I'm using java 7 on ubuntu 14 with the java-driver for mongoDB 3.0.
I have been working on a BigData project using mongoDB for a couple of months now. After analyzing my projects performance I have found a bottleneck. Some of my queries will contain millions of documents as the result. The result I get is a FindIterable type. When I'm performing my calculations I have to iterate through each document, and the mongoDB documentation tells me to do a iterable.forEach.
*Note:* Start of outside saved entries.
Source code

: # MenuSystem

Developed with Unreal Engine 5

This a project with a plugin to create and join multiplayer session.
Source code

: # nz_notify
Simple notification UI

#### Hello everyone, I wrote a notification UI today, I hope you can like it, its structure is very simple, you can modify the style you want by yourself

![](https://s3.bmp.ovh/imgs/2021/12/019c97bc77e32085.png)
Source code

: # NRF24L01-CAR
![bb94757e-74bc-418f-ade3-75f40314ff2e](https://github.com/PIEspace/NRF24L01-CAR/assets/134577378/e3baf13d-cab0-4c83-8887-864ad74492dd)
So my code looks like this:
This is one of my queries:
FindIterable<Document> iterable = db.getCollection(dbName).find(
new Document()
.append("timestamp", new Document()
.append("$gte", startTime)
.append("$lte", endTime))
.append("latitude", new Document()
.append("$lte", maxLat))
.append("latitude", new Document()
.append("$gte", minLat))
.append("longitude", new Document()
.append("$lte", maxLong))
.append("longitude", new Document()
.append("$gte", minLong))
);
Im then passing that iterable to my createLayer function.
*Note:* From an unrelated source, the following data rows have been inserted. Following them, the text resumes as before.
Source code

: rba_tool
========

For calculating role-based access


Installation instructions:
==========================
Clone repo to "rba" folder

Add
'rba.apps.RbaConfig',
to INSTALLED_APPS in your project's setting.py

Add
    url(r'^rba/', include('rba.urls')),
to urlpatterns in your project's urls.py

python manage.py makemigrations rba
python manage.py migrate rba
protected double[][] createLayer(FindIterable<Document> iterable) {
int x = (int) ((maxLat * 100000) - (minLat * 100000));
int y = (int) ((maxLong * 100000) - (minLong * 100000));
final double[][] matrix = new double[x][y];
iterable.forEach(new Block<Document>() {
@Override
public void apply(final Document document) {
//System.out.println(document.get("longitude")+" - "+ document.get("latitude"));
int tempLong = (int) ((Double.parseDouble(document.get("longitude").toString())) * 100000);
int x = (int) (maxLong * 100000) - tempLong;
int tempLat = (int) ((Double.parseDouble(document.get("latitude").toString())) * 100000);
int y = (int) (maxLat * 100000) - tempLat;
matrix[y][x] += 1;
}
});
return matrix;
}
When my iterable contains 3.5 million documents, my run time is about 80 seconds. If I remove my "minor calculations", the run time is about 76 seconds. Obviously my calculations are not the bottleneck here, but the iteration through each document.
I looked at this post on SO, but since I'm not using java 8, lambda operations are unavailable.
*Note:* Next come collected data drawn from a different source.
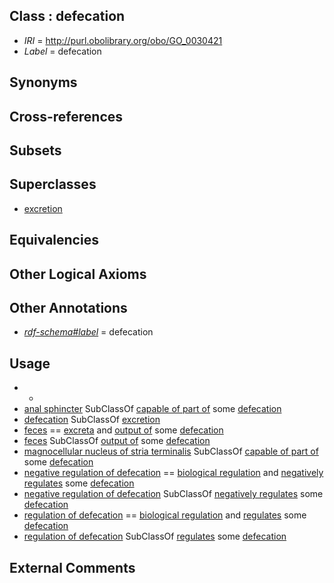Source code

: 
## Class : defecation

 * *IRI* = http://purl.obolibrary.org/obo/GO_0030421
 * *Label* = defecation

## Synonyms


## Cross-references


## Subsets


## Superclasses

 * [excretion](../../GO/88/GO_0007588.md)

## Equivalencies


## Other Logical Axioms


## Other Annotations

 * *[rdf-schema#label](../../el/rdf-schema#label.md)* = defecation

## Usage

 * -
 * [anal sphincter](../../UBERON/16/UBERON_0004916.md) SubClassOf [capable of part of](../../RO/16/RO_0002216.md) some [defecation](../../GO/21/GO_0030421.md)
 * [defecation](../../GO/21/GO_0030421.md) SubClassOf [excretion](../../GO/88/GO_0007588.md)
 * [feces](../../UBERON/88/UBERON_0001988.md) == [excreta](../../UBERON/74/UBERON_0000174.md) and [output of](../../RO/53/RO_0002353.md) some [defecation](../../GO/21/GO_0030421.md)
 * [feces](../../UBERON/88/UBERON_0001988.md) SubClassOf [output of](../../RO/53/RO_0002353.md) some [defecation](../../GO/21/GO_0030421.md)
 * [magnocellular nucleus of stria terminalis](../../UBERON/27/UBERON_0007627.md) SubClassOf [capable of part of](../../RO/16/RO_0002216.md) some [defecation](../../GO/21/GO_0030421.md)
 * [negative regulation of defecation](../../GO/93/GO_2000293.md) == [biological regulation](../../GO/07/GO_0065007.md) and [negatively regulates](../../RO/12/RO_0002212.md) some [defecation](../../GO/21/GO_0030421.md)
 * [negative regulation of defecation](../../GO/93/GO_2000293.md) SubClassOf [negatively regulates](../../RO/12/RO_0002212.md) some [defecation](../../GO/21/GO_0030421.md)
 * [regulation of defecation](../../GO/92/GO_2000292.md) == [biological regulation](../../GO/07/GO_0065007.md) and [regulates](../../RO/11/RO_0002211.md) some [defecation](../../GO/21/GO_0030421.md)
 * [regulation of defecation](../../GO/92/GO_2000292.md) SubClassOf [regulates](../../RO/11/RO_0002211.md) some [defecation](../../GO/21/GO_0030421.md)

## External Comments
So, my question is, is iterable.forEach the fastest way to iterate through a large set of documents? What exactly does the FindIterable contain? Is the iterable.forEach slow because it queries the database? Is the lambda way faster?
Edit: I updated the method with my calculations. It should not matter because when I remove it, the run-time is still very high as stated above.